(Stored data)
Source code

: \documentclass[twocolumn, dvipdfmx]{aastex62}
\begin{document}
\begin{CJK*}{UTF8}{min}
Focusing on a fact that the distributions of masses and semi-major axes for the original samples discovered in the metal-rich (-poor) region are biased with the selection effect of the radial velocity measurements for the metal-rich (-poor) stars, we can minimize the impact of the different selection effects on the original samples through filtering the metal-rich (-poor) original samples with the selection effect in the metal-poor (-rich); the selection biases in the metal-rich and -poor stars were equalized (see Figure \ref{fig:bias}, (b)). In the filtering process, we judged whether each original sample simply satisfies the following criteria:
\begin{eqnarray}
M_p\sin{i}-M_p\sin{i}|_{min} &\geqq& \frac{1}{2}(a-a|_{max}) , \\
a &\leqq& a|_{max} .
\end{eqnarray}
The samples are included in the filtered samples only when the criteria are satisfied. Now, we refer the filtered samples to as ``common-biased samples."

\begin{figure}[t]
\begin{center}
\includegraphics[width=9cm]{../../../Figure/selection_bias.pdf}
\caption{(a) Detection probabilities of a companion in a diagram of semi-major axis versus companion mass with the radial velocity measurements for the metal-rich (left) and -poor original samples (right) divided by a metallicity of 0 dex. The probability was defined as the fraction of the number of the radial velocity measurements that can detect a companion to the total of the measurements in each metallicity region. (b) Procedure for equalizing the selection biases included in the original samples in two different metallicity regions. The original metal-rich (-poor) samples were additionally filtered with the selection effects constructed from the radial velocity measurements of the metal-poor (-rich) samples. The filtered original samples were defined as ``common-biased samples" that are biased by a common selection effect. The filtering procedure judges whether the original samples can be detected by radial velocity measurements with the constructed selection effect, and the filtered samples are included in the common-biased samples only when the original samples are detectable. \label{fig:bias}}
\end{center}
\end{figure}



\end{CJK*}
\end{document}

• _WHAT THIS TASK INVOLVES_:
Give back all of the data above without any alteration.

• _WRITTEN SOLUTION_:
Source code

: \documentclass[twocolumn, dvipdfmx]{aastex62}
\begin{document}
\begin{CJK*}{UTF8}{min}
Focusing on a fact that the distributions of masses and semi-major axes for the original samples discovered in the metal-rich (-poor) region are biased with the selection effect of the radial velocity measurements for the metal-rich (-poor) stars, we can minimize the impact of the different selection effects on the original samples through filtering the metal-rich (-poor) original samples with the selection effect in the metal-poor (-rich); the selection biases in the metal-rich and -poor stars were equalized (see Figure \ref{fig:bias}, (b)). In the filtering process, we judged whether each original sample simply satisfies the following criteria:
\begin{eqnarray}
M_p\sin{i}-M_p\sin{i}|_{min} &\geqq& \frac{1}{2}(a-a|_{max}) , \\
a &\leqq& a|_{max} .
\end{eqnarray}
The samples are included in the filtered samples only when the criteria are satisfied. Now, we refer the filtered samples to as ``common-biased samples."

\begin{figure}[t]
\begin{center}
\includegraphics[width=9cm]{../../../Figure/selection_bias.pdf}
\caption{(a) Detection probabilities of a companion in a diagram of semi-major axis versus companion mass with the radial velocity measurements for the metal-rich (left) and -poor original samples (right) divided by a metallicity of 0 dex. The probability was defined as the fraction of the number of the radial velocity measurements that can detect a companion to the total of the measurements in each metallicity region. (b) Procedure for equalizing the selection biases included in the original samples in two different metallicity regions. The original metal-rich (-poor) samples were additionally filtered with the selection effects constructed from the radial velocity measurements of the metal-poor (-rich) samples. The filtered original samples were defined as ``common-biased samples" that are biased by a common selection effect. The filtering procedure judges whether the original samples can be detected by radial velocity measurements with the constructed selection effect, and the filtered samples are included in the common-biased samples only when the original samples are detectable. \label{fig:bias}}
\end{center}
\end{figure}



\end{CJK*}
\end{document}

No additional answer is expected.